Au sein de notre étude, nous constatons que pour les PME Internet le comportement entrepreneurial entraîne un meilleur niveau de performance. Pour les PME non Internet, cette relation existe mais à un degré moindre. Ce résultat tend à confirmer ceux obtenus par Becherer et Maurer (1998), Luo (1999), Wiklund (1999), Brown et Kirchhoff (1997) ou Zahra (1993a) mais pas ceux de Dess et al. (1997). Afin de relativiser ce type d'opposition, Covin et Slevin (1989) considèrent que la stratégie entrepreneuriale des petites entreprises permet un meilleur niveau de performance en fonction de l'hostilité de l'environnement. Miles et al. (2000) portent le même jugement mais en ce qui concerne les environnements dynamiques. Zahra (1993b) suggérera que l'impact d'un comportement entrepreneurial ne se limite pas uniquement aux dimensions financières.

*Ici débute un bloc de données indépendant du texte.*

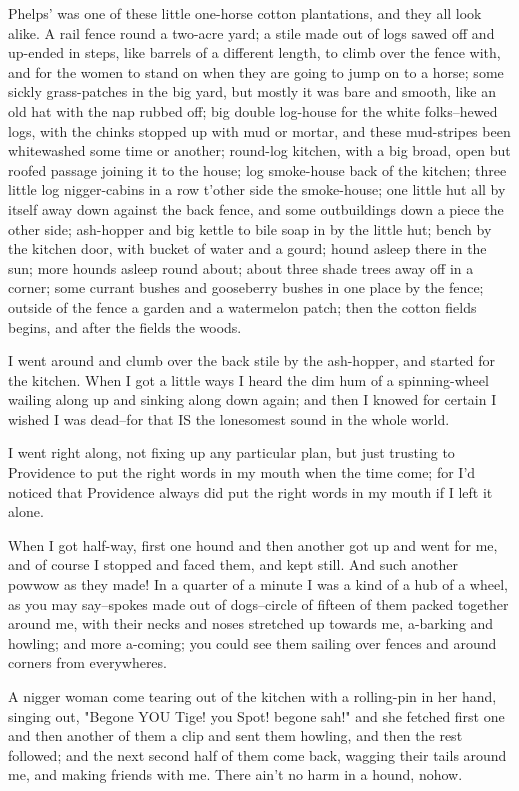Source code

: Phelps' was one of these little one-horse cotton plantations, and they
all look alike.  A rail fence round a two-acre yard; a stile made out of
logs sawed off and up-ended in steps, like barrels of a different length,
to climb over the fence with, and for the women to stand on when they are
going to jump on to a horse; some sickly grass-patches in the big yard,
but mostly it was bare and smooth, like an old hat with the nap rubbed
off; big double log-house for the white folks--hewed logs, with the
chinks stopped up with mud or mortar, and these mud-stripes been
whitewashed some time or another; round-log kitchen, with a big broad,
open but roofed passage joining it to the house; log smoke-house back of
the kitchen; three little log nigger-cabins in a row t'other side the
smoke-house; one little hut all by itself away down against the back
fence, and some outbuildings down a piece the other side; ash-hopper and
big kettle to bile soap in by the little hut; bench by the kitchen door,
with bucket of water and a gourd; hound asleep there in the sun; more
hounds asleep round about; about three shade trees away off in a corner;
some currant bushes and gooseberry bushes in one place by the fence;
outside of the fence a garden and a watermelon patch; then the cotton
fields begins, and after the fields the woods.

I went around and clumb over the back stile by the ash-hopper, and
started for the kitchen.  When I got a little ways I heard the dim hum of
a spinning-wheel wailing along up and sinking along down again; and then
I knowed for certain I wished I was dead--for that IS the lonesomest
sound in the whole world.

I went right along, not fixing up any particular plan, but just trusting
to Providence to put the right words in my mouth when the time come; for
I'd noticed that Providence always did put the right words in my mouth if
I left it alone.

When I got half-way, first one hound and then another got up and went for
me, and of course I stopped and faced them, and kept still.  And such
another powwow as they made!  In a quarter of a minute I was a kind of a
hub of a wheel, as you may say--spokes made out of dogs--circle of
fifteen of them packed together around me, with their necks and noses
stretched up towards me, a-barking and howling; and more a-coming; you
could see them sailing over fences and around corners from everywheres.

A nigger woman come tearing out of the kitchen with a rolling-pin in her
hand, singing out, "Begone YOU Tige! you Spot! begone sah!" and she
fetched first one and then another of them a clip and sent them howling,
and then the rest followed; and the next second half of them come back,
wagging their tails around me, and making friends with me.  There ain't
no harm in a hound, nohow.


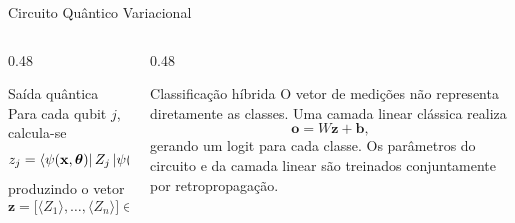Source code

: \begin{frame}[shrink=15]{Circuito Quântico Variacional}
  
  \vspace{1.5cm}

  \begin{columns}[T,onlytextwidth]

    \begin{column}{0.48\textwidth}
      \begin{block}{Saída quântica}
      Para cada qubit $j$, calcula-se
      \[
        z_j
        =
        \bra{\psi(\mathbf{x},\boldsymbol{\theta})}
        Z_j
        \ket{\psi(\mathbf{x},\boldsymbol{\theta})},
      \]
      produzindo o vetor
      \[
        \mathbf{z}
        =
        \big[
          \langle Z_1\rangle,
          \ldots,
          \langle Z_n\rangle
        \big]
        \in[-1,1]^n.
      \]
      \end{block}
    \end{column}

    \begin{column}{0.48\textwidth}
      \begin{alertblock}{Classificação híbrida}
      O vetor de medições não representa diretamente as classes. Uma camada
      linear clássica realiza
      \[
        \mathbf{o}
        =
        W\mathbf{z}+\mathbf{b},
      \]
      gerando um logit para cada classe. Os parâmetros do circuito e da camada
      linear são treinados conjuntamente por retropropagação.
      \end{alertblock}

    \end{column}

  \end{columns}
\end{frame}


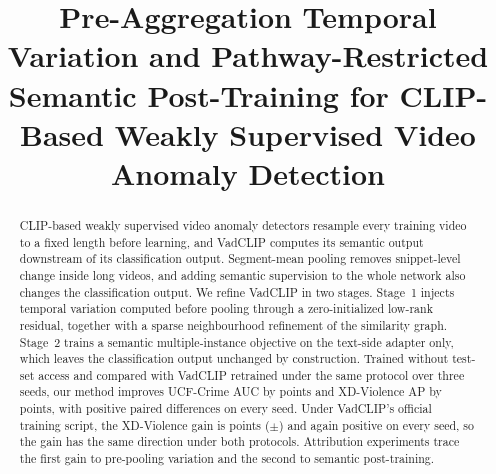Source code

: \documentclass[conference]{IEEEtran}
\title{Pre-Aggregation Temporal Variation and Pathway-Restricted Semantic Post-Training for CLIP-Based Weakly Supervised Video Anomaly Detection}
\author{\IEEEauthorblockN{Anonymous}}
\begin{document}
\maketitle

\begin{abstract}
CLIP-based weakly supervised video anomaly detectors resample every training video to a fixed length before learning, and VadCLIP computes its semantic output downstream of its classification output. Segment-mean pooling removes snippet-level change inside long videos, and adding semantic supervision to the whole network also changes the classification output. We refine VadCLIP in two stages. Stage~1 injects temporal variation computed before pooling through a zero-initialized low-rank residual, together with a sparse neighbourhood refinement of the similarity graph. Stage~2 trains a semantic multiple-instance objective on the text-side adapter only, which leaves the classification output unchanged by construction. Trained without test-set access and compared with VadCLIP retrained under the same protocol over three seeds, our method improves UCF-Crime AUC by \ucfGainMean{} points and XD-Violence AP by \xdGainMean{} points, with positive paired differences on every seed. Under VadCLIP's official training script, the XD-Violence gain is \offGainMean{} points ($\pm$\offGainSd{}) and again positive on every seed, so the gain has the same direction under both protocols. Attribution experiments trace the first gain to pre-pooling variation and the second to semantic post-training.
\end{abstract}














\end{document}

D'une façon plus générale, Dess et al. (1997) estiment que le comportement entrepreneurial doit être envisagé en fonction de plusieurs paramètres au sein d'une approche configurationnelle. Cependant, nos tests, menés sur l'effet modérateur du dynamisme, ne sont pas probants, comme ceux de Becherer et Maurer (1998). Par ailleurs, tout comme Brown et Kirchhoff (1997), nous ne constatons pas d'effets modérateurs de la turbulence sur le lien entrepreneuriat - performance. En revanche, nous avons pu constater que la complexité qualitative a un effet modérateur.


La perception d'incertitude diminue le niveau de performance, la perception de dynamisme l'augmente. Cependant, l'importance des dimensions de l'environnement a un très faible impact sur la relation stratégie - performance. L'impact du dynamisme sur la performance est vérifié par Becherer et Maurer [6] (1998) ou Mc Arthur et Nystrom (1991).

En fonction du test de nos propositions et des résultats mentionnés ci-dessus, nous obtenons donc deux résultats :

1. La perspective déterministe existe mais son importance est à relativiser. Nous validons donc les propositions théoriques de Hrebiniak et Joyce (1985), dans le cadre d'étude des PME, selon lesquelles déterminisme et volontarisme sont des dimensions indépendantes.

2. L'anti-déterminisme (limitation de la contrainte) est plus prononcé pour les PME non Internet que pour les PME Internet. Il existe donc une dissimilitude de résultat en fonction du secteur d'appartenance.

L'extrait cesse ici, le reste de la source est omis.